The biggest market advantage of passive 3D is inexpensive glasses. LG packs four pair of passive specs in with the LW5600, and additional pairs cost $20. Less expensive compatible circular polarized glasses are available from online merchants, and if you swipe a pair of passive 3D glasses from your local theater, they should work too.
We called the wand-like motion controller a gimmick last year, but now that it can be used seamlessly across all menus and nearly every app (Netflix is the only exception we found--it prevents motion control, although the wand's cursor buttons still work), many of which seem designed with motion control in mind, it's much more appealing.
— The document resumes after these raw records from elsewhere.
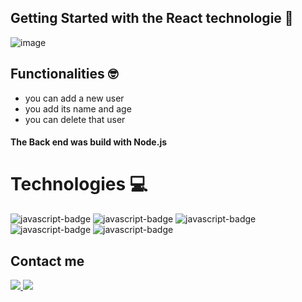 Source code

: ## Getting Started with the React technologie 🚀 

![image](https://user-images.githubusercontent.com/93978780/150520087-a9e0d8be-3658-466a-84f9-6e1388468201.png)



## Functionalities 🤓
- you can add a new user 
- you add its name and age 
- you can delete that user
 

#### The Back end was build with Node.js 



# Technologies 💻
<div>
  <img src="https://img.shields.io/badge/JavaScript-323330?style=for-the-badge&logo=javascript&logoColor=F7DF1E" alt="javascript-badge" />
  <img src="https://img.shields.io/badge/CSS3-1572B6?style=for-the-badge&logo=css3&logoColor=white" alt="javascript-badge" />
  <img src="https://img.shields.io/badge/HTML5-E34F26?style=for-the-badge&logo=html5&logoColor=white" alt="javascript-badge" />
  <img src="https://img.shields.io/badge/React-20232A?style=for-the-badge&logo=react&logoColor=61DAFB" alt="javascript-badge" />
  <img src="https://img.shields.io/badge/Node.js-43853D?style=for-the-badge&logo=node.js&logoColor=white" alt="javascript-badge" />
</div>



<div> 
  <h2>Contact me</h2>
  <a href='https://www.linkedin.com/in/henrique-francisco-794500226/' target="_blank" />
  <img src='https://img.shields.io/badge/LinkedIn-0077B5?style=for-the-badge&logo=linkedin&logoColor=white'</a>
  
  <a href='https://www.instagram.com/szhenrique0/' target="_blank" />
  <img src='https://img.shields.io/badge/Instagram-E4405F?style=for-the-badge&logo=instagram&logoColor=white'</a>
  
</div>


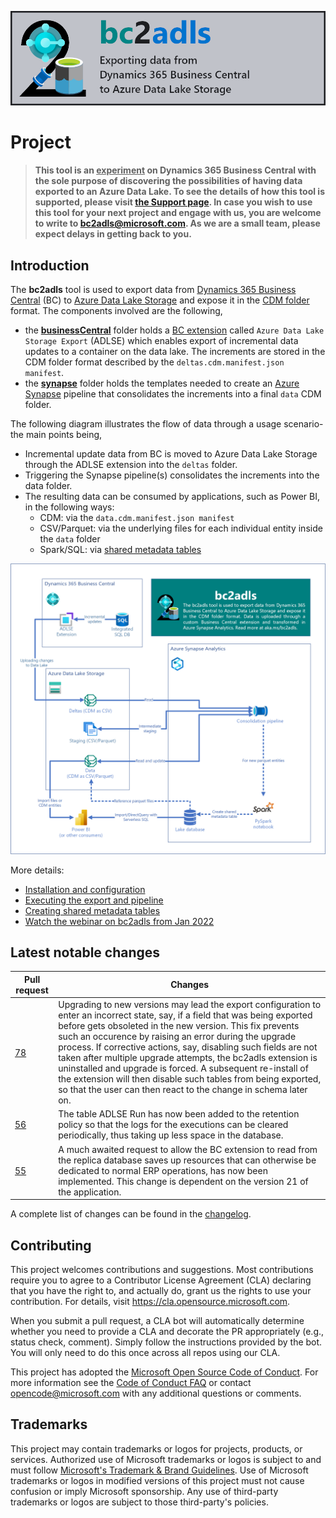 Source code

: ![](.assets/bc2adls_banner.png)

# Project

> **This tool is an <u>experiment</u> on Dynamics 365 Business Central with the sole purpose of discovering the possibilities of having data exported to an Azure Data Lake. To see the details of how this tool is supported, please visit [the Support page](./SUPPORT.md). In case you wish to use this tool for your next project and engage with us, you are welcome to write to bc2adls@microsoft.com. As we are a small team, please expect delays in getting back to you.**

## Introduction

The **bc2adls** tool is used to export data from [Dynamics 365 Business Central](https://dynamics.microsoft.com/en-us/business-central/overview/) (BC) to [Azure Data Lake Storage](https://docs.microsoft.com/en-us/azure/storage/blobs/data-lake-storage-introduction) and expose it in the [CDM folder](https://docs.microsoft.com/en-us/common-data-model/data-lake) format. The components involved are the following,
- the **[businessCentral](/tree/main/businessCentral/)** folder holds a [BC extension](https://docs.microsoft.com/en-gb/dynamics365/business-central/ui-extensions) called `Azure Data Lake Storage Export` (ADLSE) which enables export of incremental data updates to a container on the data lake. The increments are stored in the CDM folder format described by the `deltas.cdm.manifest.json manifest`.
- the **[synapse](/tree/main/synapse/)** folder holds the templates needed to create an [Azure Synapse](https://azure.microsoft.com/en-gb/services/synapse-analytics/) pipeline that consolidates the increments into a final `data` CDM folder.

The following diagram illustrates the flow of data through a usage scenario- the main points being,
- Incremental update data from BC is moved to Azure Data Lake Storage through the ADLSE extension into the `deltas` folder.
- Triggering the Synapse pipeline(s) consolidates the increments into the data folder.
- The resulting data can be consumed by applications, such as Power BI, in the following ways:
	- CDM: via the `data.cdm.manifest.json manifest`
	- CSV/Parquet: via the underlying files for each individual entity inside the `data` folder
	- Spark/SQL: via [shared metadata tables](/.assets/SharedMetadataTables.md)
	
![Architecture](/.assets/architecture.png "Flow of data")

More details:
- [Installation and configuration](/.assets/Setup.md)
- [Executing the export and pipeline](/.assets/Execution.md)
- [Creating shared metadata tables](/.assets/SharedMetadataTables.md)
- [Watch the webinar on bc2adls from Jan 2022](https://www.microsoft.com/en-us/videoplayer/embed/RWSHHG)

## Latest notable changes

Pull request | Changes
--------------- | ---
[78](https://github.com/microsoft/bc2adls/pull/78) | Upgrading to new versions may lead the export configuration to enter an incorrect state, say, if a field that was being exported before gets obsoleted in the new version. This fix prevents such an occurence by raising an error during the upgrade process. If corrective actions, say, disabling such fields are not taken after multiple upgrade attempts, the bc2adls extension is uninstalled and upgrade is forced. A subsequent re-install of the extension will then disable such tables from being exported, so that the user can then react to the change in schema later on.     
[56](https://github.com/microsoft/bc2adls/pull/56) | The table ADLSE Run has now been added to the retention policy so that the logs for the executions can be cleared periodically, thus taking up less space in the database.
[55](https://github.com/microsoft/bc2adls/pull/55) | A much awaited request to allow the BC extension to read from the replica database saves up resources that can otherwise be dedicated to normal ERP operations, has now been implemented. This change is dependent on the version 21 of the application.

A complete list of changes can be found in the [changelog](/.assets/Changelog.md).

## Contributing

This project welcomes contributions and suggestions.  Most contributions require you to agree to a
Contributor License Agreement (CLA) declaring that you have the right to, and actually do, grant us
the rights to use your contribution. For details, visit https://cla.opensource.microsoft.com.

When you submit a pull request, a CLA bot will automatically determine whether you need to provide
a CLA and decorate the PR appropriately (e.g., status check, comment). Simply follow the instructions
provided by the bot. You will only need to do this once across all repos using our CLA.

This project has adopted the [Microsoft Open Source Code of Conduct](https://opensource.microsoft.com/codeofconduct/).
For more information see the [Code of Conduct FAQ](https://opensource.microsoft.com/codeofconduct/faq/) or
contact [opencode@microsoft.com](mailto:opencode@microsoft.com) with any additional questions or comments.

## Trademarks

This project may contain trademarks or logos for projects, products, or services. Authorized use of Microsoft 
trademarks or logos is subject to and must follow 
[Microsoft's Trademark & Brand Guidelines](https://www.microsoft.com/en-us/legal/intellectualproperty/trademarks/usage/general).
Use of Microsoft trademarks or logos in modified versions of this project must not cause confusion or imply Microsoft sponsorship.
Any use of third-party trademarks or logos are subject to those third-party's policies.
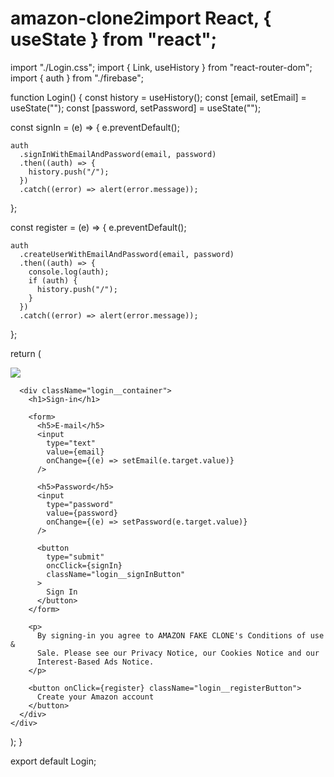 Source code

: # amazon-clone2import React, { useState } from "react";
import "./Login.css";
import { Link, useHistory } from "react-router-dom";
import { auth } from "./firebase";

function Login() {
  const history = useHistory();
  const [email, setEmail] = useState("");
  const [password, setPassword] = useState("");

  const signIn = (e) => {
    e.preventDefault();

    auth
      .signInWithEmailAndPassword(email, password)
      .then((auth) => {
        history.push("/"); 
      })
      .catch((error) => alert(error.message));
  };

  const register = (e) => {
    e.preventDefault();

    auth
      .createUserWithEmailAndPassword(email, password)
      .then((auth) => {
        console.log(auth);
        if (auth) {
          history.push("/");
        }
      })
      .catch((error) => alert(error.message));
  };

  return (
    <div className="login">
      <Link to="/">
        <img
          className="login__logo"
          src="https://upload.wikimedia.org/wikipedia/commons/thumb/a/a9/Amazon_logo.svg/1024px-Amazon_logo.svg.png"
        />
      </Link>

      <div className="login__container">
        <h1>Sign-in</h1>

        <form>
          <h5>E-mail</h5>
          <input
            type="text"
            value={email}
            onChange={(e) => setEmail(e.target.value)}
          />

          <h5>Password</h5>
          <input
            type="password"
            value={password}
            onChange={(e) => setPassword(e.target.value)}
          />

          <button
            type="submit"
            oncClick={signIn}
            className="login__signInButton"
          >
            Sign In
          </button>
        </form>

        <p>
          By signing-in you agree to AMAZON FAKE CLONE's Conditions of use &
          Sale. Please see our Privacy Notice, our Cookies Notice and our
          Interest-Based Ads Notice.
        </p>

        <button onClick={register} className="login__registerButton">
          Create your Amazon account
        </button>
      </div>
    </div>
  );
}

export default Login;
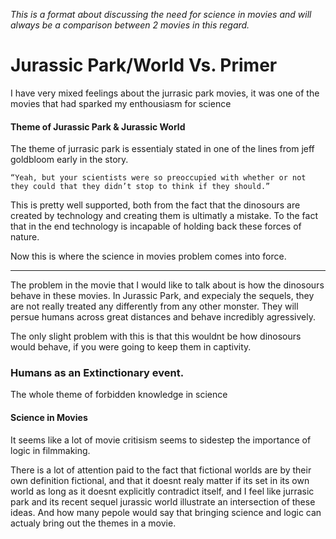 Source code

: *This is a format about discussing the need for science in movies and will always be a comparison between 2 movies in this regard.*

# Jurassic Park/World Vs. Primer

I have very mixed feelings about the jurrasic park movies, it was one of the movies that had sparked my enthousiasm for science

#### Theme of Jurassic Park & Jurassic World
The theme of jurrasic park is essentialy stated in one of the lines from jeff goldbloom early in the story.

`“Yeah, but your scientists were so preoccupied with whether or not they could that they didn’t stop to think if they should.”`

This is pretty well supported, both from the fact that the dinosours are created by technology and creating them is ultimatly a mistake. To the fact that in the end technology is incapable of holding back these forces of nature.

Now this is where the science in movies problem comes into force.

---

The problem in the movie that I would like to talk about is how the dinosours behave in these movies.  In Jurassic Park, and expecialy the sequels, they are not really treated any differently from any other monster. They will persue humans across great distances and behave incredibly agressively.

The only slight problem with this is that this wouldnt be how dinosours would behave, if you were going to keep them in captivity.

### Humans as an Extinctionary event.

The whole theme of forbidden knowledge in science

#### Science in Movies

It seems like a lot of movie critisism seems to sidestep the importance of logic in filmmaking.

There is a lot of attention paid to the fact that fictional worlds are by their own definition fictional, and that it doesnt realy matter if its set in its own world as long as it doesnt explicitly contradict itself, and I feel like jurrasic park and its recent sequel jurassic world illustrate an intersection of these ideas. And how many pepole would say that bringing science and logic can actualy bring out the themes in a movie.
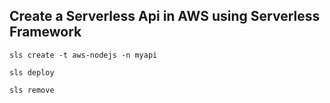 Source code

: ## Create a Serverless Api in AWS using Serverless Framework

    sls create -t aws-nodejs -n myapi

    sls deploy

    sls remove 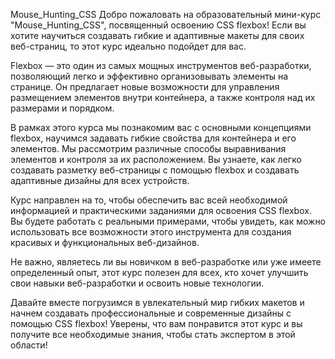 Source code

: Mouse_Hunting_CSS
Добро пожаловать на образовательный мини-курс "Mouse_Hunting_CSS", посвященный освоению CSS flexbox! Если вы хотите научиться создавать гибкие и адаптивные макеты для своих веб-страниц, то этот курс идеально подойдет для вас.

Flexbox — это один из самых мощных инструментов веб-разработки, позволяющий легко и эффективно организовывать элементы на странице. Он предлагает новые возможности для управления размещением элементов внутри контейнера, а также контроля над их размерами и порядком.

В рамках этого курса мы познакомим вас с основными концепциями flexbox, научимся задавать гибкие свойства для контейнера и его элементов. Мы рассмотрим различные способы выравнивания элементов и контроля за их расположением. Вы узнаете, как легко создавать разметку веб-страницы с помощью flexbox и создавать адаптивные дизайны для всех устройств.

Курс направлен на то, чтобы обеспечить вас всей необходимой информацией и практическими заданиями для освоения CSS flexbox. Вы будете работать с реальными примерами, чтобы увидеть, как можно использовать все возможности этого инструмента для создания красивых и функциональных веб-дизайнов.

Не важно, являетесь ли вы новичком в веб-разработке или уже имеете определенный опыт, этот курс полезен для всех, кто хочет улучшить свои навыки веб-разработки и освоить новые технологии.

Давайте вместе погрузимся в увлекательный мир гибких макетов и начнем создавать профессиональные и современные дизайны с помощью CSS flexbox! Уверены, что вам понравится этот курс и вы получите все необходимые знания, чтобы стать экспертом в этой области!
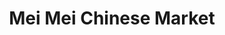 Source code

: ---
title: "Mei Mei Chinese Market"
url: /castro-valley/mei-mei-chinese-market/
shop: convenience
--- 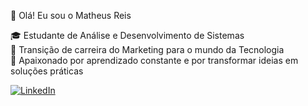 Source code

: 👋 Olá! Eu sou o Matheus Reis  

🎓 Estudante de Análise e Desenvolvimento de Sistemas  
🔄 Transição de carreira do Marketing para o mundo da Tecnologia  
🚀 Apaixonado por aprendizado constante e por transformar ideias em soluções práticas 

[![LinkedIn](https://img.shields.io/badge/-LinkedIn-0A66C2?style=flat&logo=linkedin&logoColor=white)](https://www.linkedin.com/in/matheus-reis-052a3620a/)
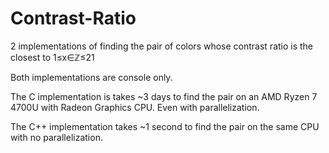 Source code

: # Contrast-Ratio
2 implementations of finding the pair of colors whose contrast ratio is the closest to 1≤x∈ℤ≤21

Both implementations are console only.

The C implementation is takes ~3 days to find the pair on an AMD Ryzen 7 4700U with Radeon Graphics CPU. Even with parallelization.

The C++ implementation takes ~1 second to find the pair on the same CPU with no parallelization.
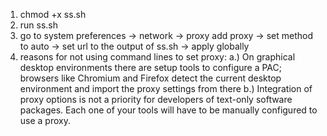 1. chmod +x ss.sh
2. run ss.sh
3. go to system preferences -> network -> proxy
   add proxy -> set method to auto -> set url to the output of ss.sh -> apply globally
4. reasons for not using command lines to set proxy:
   a.) On graphical desktop environments there are setup tools to configure a PAC; browsers like Chromium and Firefox detect the current desktop environment and import the proxy settings from there
   b.) Integration of proxy options is not a priority for developers of text-only software packages. Each one of your tools will have to be manually configured to use a proxy.
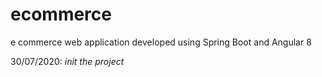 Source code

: # ecommerce
e commerce web application developed using Spring Boot and Angular 8

30/07/2020: *init the project*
Sure some things could be better--we wish the wand had a dedicated Return/Back button, response times occasionally lagged a bit and on occasion we had to give the wand a vigorous shake to get our cursor to return--but it was sometimes easier and faster than using the standard remote (especially after we changed pointer settings to Speed: Fast and Alignment: On in the Settings>Options menu).
Since the wand is radio-controlled it doesn't require line-of-sight to the TV. Another bonus is drag/drop, which we used to customize menus where available, drag a map in the Google maps app, and easily scroll down an AP news story by dragging a scroll bar, for example. Waving the wand at the screen to navigate menus and apps will take some getting used to for motion control novices, but it's a cool and somewhat useful option to have. The biggest downside is that it means having an extra remote on your coffee table (at least until Harmony incorporates motion control).
That said, we appreciated that LG's Premium services are almost all excellent. Separating the wheat from chaff is often difficult, and we prefer to have a few apps/services that work well and offer satisfying content as opposed to myriad useless ones.